▶ WORK TASK
For each line of the data below that holds "even", copy the line.

◇ ◇ ◇ ◇

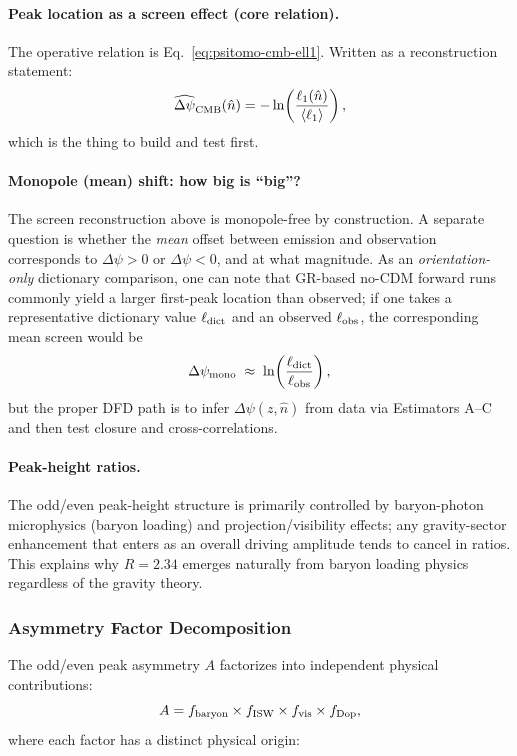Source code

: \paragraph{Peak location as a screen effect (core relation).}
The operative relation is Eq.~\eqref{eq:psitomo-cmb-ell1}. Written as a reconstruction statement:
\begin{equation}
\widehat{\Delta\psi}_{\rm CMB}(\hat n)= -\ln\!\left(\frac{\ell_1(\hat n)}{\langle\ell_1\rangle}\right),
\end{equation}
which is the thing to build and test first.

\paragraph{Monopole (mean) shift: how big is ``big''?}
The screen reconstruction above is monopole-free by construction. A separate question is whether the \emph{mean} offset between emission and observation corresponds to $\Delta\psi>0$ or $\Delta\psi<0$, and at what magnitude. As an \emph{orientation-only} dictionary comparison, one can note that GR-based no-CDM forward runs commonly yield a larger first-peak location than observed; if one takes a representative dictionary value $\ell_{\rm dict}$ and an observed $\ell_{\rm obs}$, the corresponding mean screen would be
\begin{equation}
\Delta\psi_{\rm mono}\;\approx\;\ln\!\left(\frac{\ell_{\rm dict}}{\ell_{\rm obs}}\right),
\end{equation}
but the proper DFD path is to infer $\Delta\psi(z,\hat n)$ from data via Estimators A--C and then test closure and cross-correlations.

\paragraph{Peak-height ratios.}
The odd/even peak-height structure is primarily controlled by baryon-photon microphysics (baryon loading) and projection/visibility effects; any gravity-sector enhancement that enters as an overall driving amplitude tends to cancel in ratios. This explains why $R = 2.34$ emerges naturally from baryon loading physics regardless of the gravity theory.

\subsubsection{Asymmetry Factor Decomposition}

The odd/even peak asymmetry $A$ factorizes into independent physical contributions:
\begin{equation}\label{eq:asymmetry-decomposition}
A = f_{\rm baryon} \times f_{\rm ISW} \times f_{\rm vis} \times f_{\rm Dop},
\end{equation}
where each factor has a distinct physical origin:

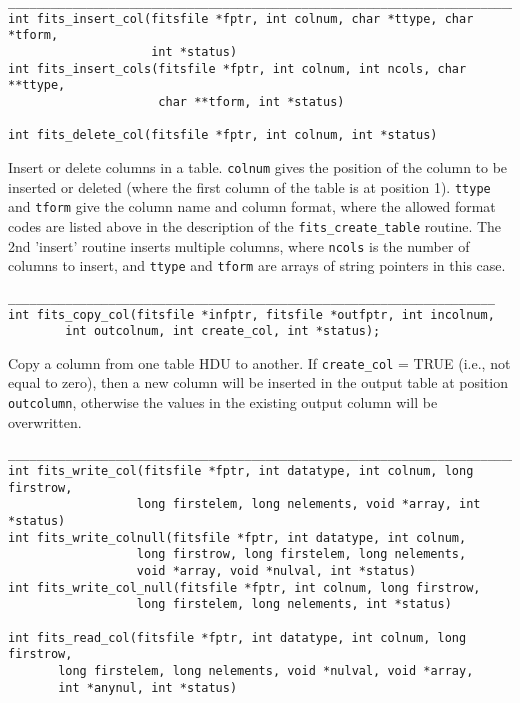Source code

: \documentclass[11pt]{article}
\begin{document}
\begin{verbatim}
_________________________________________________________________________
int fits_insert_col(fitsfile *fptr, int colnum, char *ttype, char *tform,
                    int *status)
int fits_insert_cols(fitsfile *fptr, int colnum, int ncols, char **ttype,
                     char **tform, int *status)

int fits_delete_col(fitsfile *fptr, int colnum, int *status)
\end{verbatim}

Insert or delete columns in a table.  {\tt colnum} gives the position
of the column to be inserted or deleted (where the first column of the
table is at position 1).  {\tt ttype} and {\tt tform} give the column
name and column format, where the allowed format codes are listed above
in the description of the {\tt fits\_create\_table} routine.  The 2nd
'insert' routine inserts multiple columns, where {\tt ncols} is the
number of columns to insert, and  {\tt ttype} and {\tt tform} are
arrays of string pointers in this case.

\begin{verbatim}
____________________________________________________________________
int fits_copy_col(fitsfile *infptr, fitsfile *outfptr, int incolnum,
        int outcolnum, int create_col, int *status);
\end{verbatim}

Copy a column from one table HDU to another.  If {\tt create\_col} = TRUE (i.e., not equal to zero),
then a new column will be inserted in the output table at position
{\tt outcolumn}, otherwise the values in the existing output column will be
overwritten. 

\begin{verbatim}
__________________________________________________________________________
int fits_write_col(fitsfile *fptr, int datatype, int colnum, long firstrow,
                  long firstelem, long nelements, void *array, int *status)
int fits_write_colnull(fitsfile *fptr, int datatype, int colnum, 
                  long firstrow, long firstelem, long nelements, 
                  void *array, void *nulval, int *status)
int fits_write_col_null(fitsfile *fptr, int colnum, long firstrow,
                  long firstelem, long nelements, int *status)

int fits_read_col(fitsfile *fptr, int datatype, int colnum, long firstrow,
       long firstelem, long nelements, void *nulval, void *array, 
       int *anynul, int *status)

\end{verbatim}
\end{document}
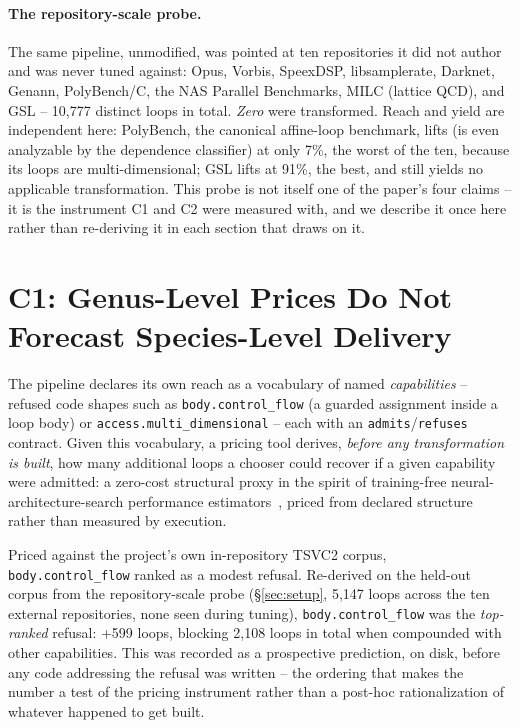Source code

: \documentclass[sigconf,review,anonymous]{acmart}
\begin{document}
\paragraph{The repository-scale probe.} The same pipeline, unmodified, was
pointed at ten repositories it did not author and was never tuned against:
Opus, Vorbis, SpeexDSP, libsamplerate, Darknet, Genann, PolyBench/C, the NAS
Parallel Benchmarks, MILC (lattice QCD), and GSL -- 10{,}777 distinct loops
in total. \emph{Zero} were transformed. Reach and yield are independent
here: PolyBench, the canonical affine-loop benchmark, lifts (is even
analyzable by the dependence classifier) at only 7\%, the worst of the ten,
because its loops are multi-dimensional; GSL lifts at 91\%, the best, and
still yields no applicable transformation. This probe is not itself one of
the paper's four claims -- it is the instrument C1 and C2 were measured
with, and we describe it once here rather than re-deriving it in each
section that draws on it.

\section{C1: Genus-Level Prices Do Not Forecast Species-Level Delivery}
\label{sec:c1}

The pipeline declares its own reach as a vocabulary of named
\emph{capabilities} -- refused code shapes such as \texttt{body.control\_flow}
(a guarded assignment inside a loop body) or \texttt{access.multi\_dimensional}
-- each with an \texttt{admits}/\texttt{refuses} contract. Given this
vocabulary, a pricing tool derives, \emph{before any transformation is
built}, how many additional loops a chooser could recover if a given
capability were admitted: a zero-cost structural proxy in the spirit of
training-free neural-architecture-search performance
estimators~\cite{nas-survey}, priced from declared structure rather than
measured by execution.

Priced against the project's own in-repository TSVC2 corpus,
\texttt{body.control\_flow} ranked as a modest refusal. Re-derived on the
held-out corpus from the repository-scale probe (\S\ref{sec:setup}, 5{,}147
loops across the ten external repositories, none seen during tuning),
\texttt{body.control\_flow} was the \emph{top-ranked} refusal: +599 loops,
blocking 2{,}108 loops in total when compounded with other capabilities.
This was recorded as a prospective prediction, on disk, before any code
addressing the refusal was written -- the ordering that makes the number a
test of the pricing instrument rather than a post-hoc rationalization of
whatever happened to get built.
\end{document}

◇ ◇ ◇ ◇

▶ RESULT FOR THIS EXERCISE
The odd/even peak-height structure is primarily controlled by baryon-photon microphysics (baryon loading) and projection/visibility effects; any gravity-sector enhancement that enters as an overall driving amplitude tends to cancel in ratios. This explains why $R = 2.34$ emerges naturally from baryon loading physics regardless of the gravity theory.
The odd/even peak asymmetry $A$ factorizes into independent physical contributions:
here: PolyBench, the canonical affine-loop benchmark, lifts (is even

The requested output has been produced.